Unspecified launch failure 4 kernel calls

I have a function that that calls my kernel 4 times. For all my kernel calls I get the error “Unspecified Launch Failure”. Maybe someone can help me on this one. I took some looks at the forum and did a search on the error but couldn’t found anything useful about this error.

I hope someone can help me with this error…

Also the when I run the program in deviceemulation mode I get a segmentation fault and if I write my output to file in deviceemulation I will not see anything come up in the file but when I don’t write teh output to the file I see the output on the screen. Can someone please explain what is happening here?

segmentation fault = you are writing to memory that you did not allocate. So you are writing past the end of an array. That is also consistent with an unspecified launch failure (I checked this morning :D )

You can run your emulation code under valgrind I believe to find out where it goes wrong

If you are running in linux, valgrind is an amazing tool that can help you find where the out of bounds memory write is by running your device emulation binary through valgrind.

Edit: I must be tired this morning, I missed that DenisR had already mentioned valgrind.

Although I have never needed to use it myself, what I have heard from Valgrind warrants it being mentioned twice :D

Both of you thank you so much… I have Valgrind installed on my computer but completely forgot about it… But the first thing Denis mentioned got me thinking.

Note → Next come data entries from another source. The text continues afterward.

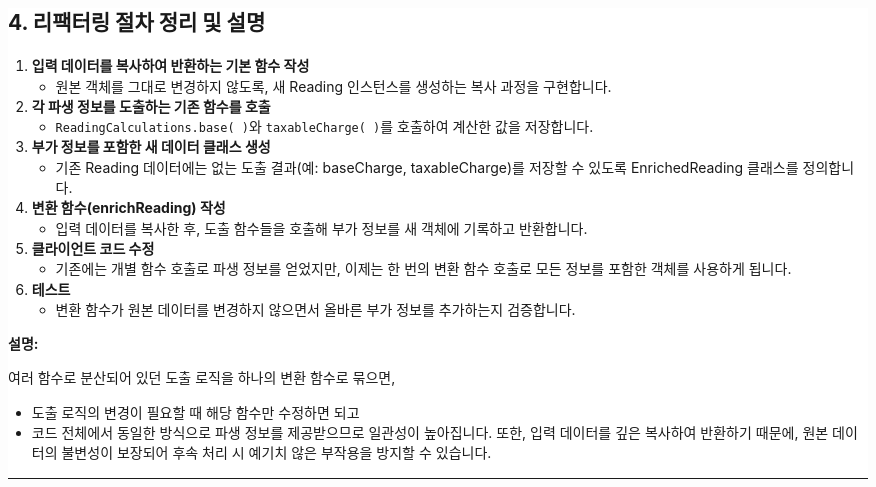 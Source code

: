 ## 4. 리팩터링 절차 정리 및 설명

1. **입력 데이터를 복사하여 반환하는 기본 함수 작성**
    - 원본 객체를 그대로 변경하지 않도록, 새 Reading 인스턴스를 생성하는 복사 과정을 구현합니다.
2. **각 파생 정보를 도출하는 기존 함수를 호출**
    - `ReadingCalculations.base( )`와 `taxableCharge( )`를 호출하여 계산한 값을 저장합니다.
3. **부가 정보를 포함한 새 데이터 클래스 생성**
    - 기존 Reading 데이터에는 없는 도출 결과(예: baseCharge, taxableCharge)를 저장할 수 있도록
      EnrichedReading 클래스를 정의합니다.
4. **변환 함수(enrichReading) 작성**
    - 입력 데이터를 복사한 후, 도출 함수들을 호출해 부가 정보를 새 객체에 기록하고 반환합니다.
5. **클라이언트 코드 수정**
    - 기존에는 개별 함수 호출로 파생 정보를 얻었지만, 이제는 한 번의 변환 함수 호출로
      모든 정보를 포함한 객체를 사용하게 됩니다.
6. **테스트**
    - 변환 함수가 원본 데이터를 변경하지 않으면서 올바른 부가 정보를 추가하는지 검증합니다.

**설명:**

여러 함수로 분산되어 있던 도출 로직을 하나의 변환 함수로 묶으면,

- 도출 로직의 변경이 필요할 때 해당 함수만 수정하면 되고
- 코드 전체에서 동일한 방식으로 파생 정보를 제공받으므로 일관성이 높아집니다.
  또한, 입력 데이터를 깊은 복사하여 반환하기 때문에,
  원본 데이터의 불변성이 보장되어 후속 처리 시 예기치 않은 부작용을 방지할 수 있습니다.

---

I had indeed an memory out of bounds problem… No i fixed it and the program is working again…

One step closer to completion :D:D:D

I’m glad your fixed your problem.

For the benefit of anyone else who reads this thread: accessing past the end of allocated memory doesn’t always cause an “unspecified launch failure” right away. There are times I’ve made thousands of kernel calls (all writing outside their memory) and then the next call causes an unspecified launch failure.

Oh, and I’ve also seen out of bounds memory accesses trigger the 5s launch timeout with the error message “the kernel launch has timed out and been terminated”.

Same thing for me, I also went out of bounds without error, and just scaling up my problemsize made the error appear (as 5sec & unspecified errors)

I find it cost almost nothing checking the bound inside CUDA kernel, so i check boundary condition whenever i can

Maybe this is a very stupid question but how do you check this?

Thanks again, Jordy

I would guess something like this:

__global__ int func_with_check ( int *input, int inputsize, float * output, int outputsize)


int index = ......;

int in;

if (index < inputsize)

  in = input[index];


  return index; // Or something else

if (index_out < outputsize)

  output[index_out] = fsafdsfds;


  return -index_out; // Or something else

return 0;


So when your returnvalue is non-zero you can find out (through the return value) where you went out of bounds

How can you return a value from a global function? ;)

Anyways, I find that I often need construtcs like this in my code:

if (index < inputsize)

 in = input[index];


 in = 0;


if (index < inputsize)

  out[index] = computed_value

Or, if there are no syncthreads() in the kernel, one can just do if (index < inputsize) return; at the top

Usually, index = blockDim.x * blockIdx.x + threadIdx.x. To keep things simple, lets say my inputSize is 65 and my block size is 64. The calculated index will go up to 127 and I can’t be accessing past the end of my array hence the need for the check (just without the return value).

I have a LOT of kernels like this, and sometimes forget the check: hence my extensive experience with kernels writing past the end of arrays :) Although, now I have my build system setup to compile the whole thing in emulation and then run all the unit tests through valgrind to catch these kinds of errors before they drive me insane.

However, while I add checks where they are needed because of the “tail” block, I do not add a check to every single memory write. That would be a little tedious, and sometimes bad writes are due to a bug in the index location. I’d rather have the system crash because of a bad write (that can be found with valgrind) than get absolutely no output written to an array and be left wondering why.

Aargghh, that is only possible from device functions offcourse… Just started to use device functions myself, had no need earlier.